The next day, Father’s Day, brought more struggles. Expected to bring two salads to a family gathering, Ms. Bender slogged through the preparation, surprised once more at how long it took. Ready at last, she drove 1-1/2 hours to the picnic. By now, the ever-present headache qualified as the worst of her life.
“The sun hurt my eyes,” she says, “but I chalked that up to not wearing sunglasses. We were on a lake and my sister wanted me to go jet skiing but, thank God, I said no. It was uncomfortable to sit, and all I wanted to do was lay down on the dock.”
Heading home, Ms. Bender vowed that if she did not improve by morning, she would go to the emergency room. Monday morning, she could barely raise her head from the pillow. She drove to Kaiser Permanente, where the physician she saw told her he would need to do a computed tomography (CT) scan.
“He came back and told me I had an 8mm brain aneurysm or a mass,” Ms. Bender says. “They couldn’t tell which without an MRI (magnetic resonance imaging) exam. The MRI confirmed a ruptured cerebral aneurysm.”
Asked where she wanted to be transferred for specialty care, Ms. Bender was unsure. Her sister, a nurse, recommended Cleveland Clinic. Whisked there by ambulance, Ms. Bender was awed by the care she received from the multidisciplinary team in the Neurological Institute’s Cerebrovascular Center.
“It was unbelievable,” she recalls. “The doctors drew a picture and explained everything to me. It sounded bad but I didn’t feel fear, thanks to an incredible team. The nurses on the neurological unit seemed to know what I wanted to ask before I could ask it. The doctors could not have done more than they did. They fixed me.”
A spinal tap showed blood, further supporting the diagnosis of a rupture – in essence, a stroke. Surgery was considered but deferred because, six days after the event, the possibility of cerebral vasospasm was extremely high. Vasospasm is the narrowing of an artery, which impedes blood flow to the brain and can lead to a second stroke and/or death.
Ms. Bender received medication to lessen the risk of vasospasm. On Wednesday, doctors coiled the aneurysm. In this procedure, a catheter inserted through an incision in her groin was threaded through an artery to the aneurysm, which was then packed with metal coils to prevent blood from flowing into the bulge.
“We do this because the threat of a re-rupture and re-bleed doesn’t go away after the initial event,” Dr. Rasmussen explains. “If that occurs, the risk of death rises dramatically.”
On Saturday, an appreciative Ms. Bender was released to recover at home. “Cleveland Clinic used all its resources and the latest technology to take care of me. A million thank you's would still be too few to convey my gratitude,” she says. “Cleveland Clinic saved my body, God saved my soul, and my family and friends saved my spirit.”
Eager to help spread the word about warning signs, Ms. Bender has joined the Brain Aneurysm Foundation, which provides support and education to patients, families, the medical community and the public. Dr. Rasmussen serves on the group’s Medical Advisory Board.

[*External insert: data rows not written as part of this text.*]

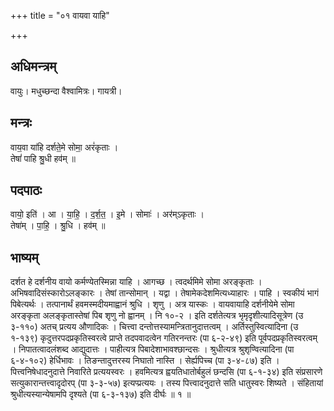+++
title = "०१ वायवा याहि"

+++
## अधिमन्त्रम्
वायुः। मधुच्छन्दा वैश्वामित्रः। गायत्री।

## मन्त्रः
वाय॒वा या॑हि दर्शते॒मे सोमा॒ अरं॑कृताः ।  
तेषां॑ पाहि श्रु॒धी हव॑म् ॥

## पदपाठः
वायो॒ इति॑ । आ । या॒हि॒ । द॒र्श॒त॒ । इ॒मे । सोमाः॑ । अर॑म्ऽकृताः ।  
तेषा॑म् । पा॒हि॒ । श्रु॒धि । हव॑म् ॥

## भाष्यम्
दर्शत हे दर्शनीय वायो कर्मण्येतस्मिन्ना याहि । आगच्छ । त्वदर्थमिमे सोमा अरङ्कृताः । अभिषवादिसंस्कारोऽलङ्कारः । तेषां तान्सोमान् । यद्वा । तेषामेकदेशमित्यध्याहारः । पाहि । स्वकीयं भागं पिबेत्यर्थः । तत्पानार्थं हवमस्मदीयमाह्वानं श्रुधि । शृणु । अत्र यास्कः । वायवायाहि दर्शनीयेमे सोमा अरङ्कृता अलङ्कृतास्तेषां पिब शृणु नो ह्वानम् । नि १०-२ । इति दर्शतेत्यत्र भृमृदृशीत्यादिसूत्रेण (उ ३-११०) अतच् प्रत्यय औणादिकः । चित्त्वा दन्तोत्तस्यामन्त्रितानुदात्तत्वम् । अर्तिस्तुस्वित्यादिना (उ १-१३९) कृदुत्तरपदप्रकृतिस्वरत्वे प्राप्ते तदपवादत्वेन गतिरनन्तरः (पा ६-२-४९) इति पूर्वपदप्रकृतिस्वरत्वम् । निपातत्वादलंशब्द आद्युदात्तः । पाहीत्यत्र पिबादेशाभावश्छान्दसः । श्रुधीत्यत्र श्रुशृण्वित्यादिना (पा ६-४-१०२) हेर्धिभावः । तिङन्तादुत्तरस्य निघातो नास्ति । सेर्ह्यपिच्च (पा ३-४-८७) इति । पित्त्वनिषेधादनुदात्ते निवारिते प्रत्ययस्वरः । हवमित्यत्र ह्वयतिधातोर्बहुलं छन्दसि (पा ६-१-३४) इति संप्रसारणे सत्युकारान्तत्त्वादृदोरप् (पा ३-३-५७) इत्यप्प्रत्ययः । तस्य पित्त्वादनुदात्ते सति धातुस्वरः शिष्यते । संहितायां श्रुधीत्यस्यान्येषामपि दृश्यते (पा ६-३-१३७) इति दीर्घः ॥ १ ॥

“If you smoke, your risk of ruptured cerebral aneurysm and lung cancer is equivalent, but lung cancer gets the attention,” he says. “We underestimate the magnitude of this problem. Mortality data are drawn from death certificates, which often list cause of death as pneumonia or pulmonary embolism, for example, instead of cerebral aneurysm.”
Ms. Bender returned to work full time in September. Her memory is not quite as sharp as before and her energy level has not fully rebounded, but she is improving steadily. The ache in her back is becoming less noticeable. And there’s nothing wrong with her outlook. As she puts it, “I am reminded that today is a bonus day.”